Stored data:

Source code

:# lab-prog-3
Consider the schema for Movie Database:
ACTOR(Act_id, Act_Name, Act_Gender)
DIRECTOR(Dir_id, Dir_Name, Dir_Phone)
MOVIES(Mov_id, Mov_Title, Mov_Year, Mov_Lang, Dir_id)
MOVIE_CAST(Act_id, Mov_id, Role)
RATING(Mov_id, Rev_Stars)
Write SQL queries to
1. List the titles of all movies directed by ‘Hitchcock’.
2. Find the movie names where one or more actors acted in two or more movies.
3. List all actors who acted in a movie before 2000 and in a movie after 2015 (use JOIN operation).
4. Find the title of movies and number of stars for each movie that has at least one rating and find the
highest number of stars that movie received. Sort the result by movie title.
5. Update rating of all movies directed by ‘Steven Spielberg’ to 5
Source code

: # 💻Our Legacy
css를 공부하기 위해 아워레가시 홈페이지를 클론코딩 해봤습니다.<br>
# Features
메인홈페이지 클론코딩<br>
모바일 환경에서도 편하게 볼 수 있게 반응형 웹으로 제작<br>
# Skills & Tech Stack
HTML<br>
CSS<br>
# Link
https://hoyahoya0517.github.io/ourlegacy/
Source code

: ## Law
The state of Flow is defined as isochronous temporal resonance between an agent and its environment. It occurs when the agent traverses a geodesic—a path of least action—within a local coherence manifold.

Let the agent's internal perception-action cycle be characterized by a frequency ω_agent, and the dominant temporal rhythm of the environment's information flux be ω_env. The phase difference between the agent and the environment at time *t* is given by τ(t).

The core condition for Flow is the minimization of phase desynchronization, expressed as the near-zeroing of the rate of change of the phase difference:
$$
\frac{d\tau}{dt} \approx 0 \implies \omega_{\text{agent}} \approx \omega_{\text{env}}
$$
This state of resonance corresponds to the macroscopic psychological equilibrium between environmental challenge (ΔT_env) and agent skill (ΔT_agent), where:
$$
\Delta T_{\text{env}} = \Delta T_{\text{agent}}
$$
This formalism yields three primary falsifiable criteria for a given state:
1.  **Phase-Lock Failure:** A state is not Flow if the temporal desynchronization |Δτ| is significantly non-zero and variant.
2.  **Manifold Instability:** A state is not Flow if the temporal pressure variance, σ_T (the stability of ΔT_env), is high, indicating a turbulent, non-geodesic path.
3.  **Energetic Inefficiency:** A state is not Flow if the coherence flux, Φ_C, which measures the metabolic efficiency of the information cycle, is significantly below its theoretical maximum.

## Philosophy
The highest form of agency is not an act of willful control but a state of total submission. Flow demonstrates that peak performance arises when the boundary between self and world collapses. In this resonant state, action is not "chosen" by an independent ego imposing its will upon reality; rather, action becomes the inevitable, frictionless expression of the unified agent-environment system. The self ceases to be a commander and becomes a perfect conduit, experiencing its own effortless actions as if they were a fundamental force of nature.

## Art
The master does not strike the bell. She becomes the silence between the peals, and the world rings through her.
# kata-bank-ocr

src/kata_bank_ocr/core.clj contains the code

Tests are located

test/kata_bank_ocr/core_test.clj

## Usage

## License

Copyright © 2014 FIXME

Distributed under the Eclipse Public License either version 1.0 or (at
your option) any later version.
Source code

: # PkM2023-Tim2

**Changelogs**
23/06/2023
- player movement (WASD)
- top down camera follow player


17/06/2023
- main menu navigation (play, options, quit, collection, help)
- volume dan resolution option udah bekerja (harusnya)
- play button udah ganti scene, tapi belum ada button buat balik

▶ _Exercise_: Would you set the entries down again, exactly as they were written?

▶ _Solution_:
Source code

:# lab-prog-3
Consider the schema for Movie Database:
ACTOR(Act_id, Act_Name, Act_Gender)
DIRECTOR(Dir_id, Dir_Name, Dir_Phone)
MOVIES(Mov_id, Mov_Title, Mov_Year, Mov_Lang, Dir_id)
MOVIE_CAST(Act_id, Mov_id, Role)
RATING(Mov_id, Rev_Stars)
Write SQL queries to
1. List the titles of all movies directed by ‘Hitchcock’.
2. Find the movie names where one or more actors acted in two or more movies.
3. List all actors who acted in a movie before 2000 and in a movie after 2015 (use JOIN operation).
4. Find the title of movies and number of stars for each movie that has at least one rating and find the
highest number of stars that movie received. Sort the result by movie title.
5. Update rating of all movies directed by ‘Steven Spielberg’ to 5
Source code

: # 💻Our Legacy
css를 공부하기 위해 아워레가시 홈페이지를 클론코딩 해봤습니다.<br>
# Features
메인홈페이지 클론코딩<br>
모바일 환경에서도 편하게 볼 수 있게 반응형 웹으로 제작<br>
# Skills & Tech Stack
HTML<br>
CSS<br>
# Link
https://hoyahoya0517.github.io/ourlegacy/
Source code

: ## Law
The state of Flow is defined as isochronous temporal resonance between an agent and its environment. It occurs when the agent traverses a geodesic—a path of least action—within a local coherence manifold.

Let the agent's internal perception-action cycle be characterized by a frequency ω_agent, and the dominant temporal rhythm of the environment's information flux be ω_env. The phase difference between the agent and the environment at time *t* is given by τ(t).

The core condition for Flow is the minimization of phase desynchronization, expressed as the near-zeroing of the rate of change of the phase difference:
$$
\frac{d\tau}{dt} \approx 0 \implies \omega_{\text{agent}} \approx \omega_{\text{env}}
$$
This state of resonance corresponds to the macroscopic psychological equilibrium between environmental challenge (ΔT_env) and agent skill (ΔT_agent), where:
$$
\Delta T_{\text{env}} = \Delta T_{\text{agent}}
$$
This formalism yields three primary falsifiable criteria for a given state:
1.  **Phase-Lock Failure:** A state is not Flow if the temporal desynchronization |Δτ| is significantly non-zero and variant.
2.  **Manifold Instability:** A state is not Flow if the temporal pressure variance, σ_T (the stability of ΔT_env), is high, indicating a turbulent, non-geodesic path.
3.  **Energetic Inefficiency:** A state is not Flow if the coherence flux, Φ_C, which measures the metabolic efficiency of the information cycle, is significantly below its theoretical maximum.

## Philosophy
The highest form of agency is not an act of willful control but a state of total submission. Flow demonstrates that peak performance arises when the boundary between self and world collapses. In this resonant state, action is not "chosen" by an independent ego imposing its will upon reality; rather, action becomes the inevitable, frictionless expression of the unified agent-environment system. The self ceases to be a commander and becomes a perfect conduit, experiencing its own effortless actions as if they were a fundamental force of nature.

## Art
The master does not strike the bell. She becomes the silence between the peals, and the world rings through her.
# kata-bank-ocr

src/kata_bank_ocr/core.clj contains the code

Tests are located

test/kata_bank_ocr/core_test.clj

## Usage

## License

Copyright © 2014 FIXME

Distributed under the Eclipse Public License either version 1.0 or (at
your option) any later version.
Source code

: # PkM2023-Tim2

**Changelogs**
23/06/2023
- player movement (WASD)
- top down camera follow player


17/06/2023
- main menu navigation (play, options, quit, collection, help)
- volume dan resolution option udah bekerja (harusnya)
- play button udah ganti scene, tapi belum ada button buat balik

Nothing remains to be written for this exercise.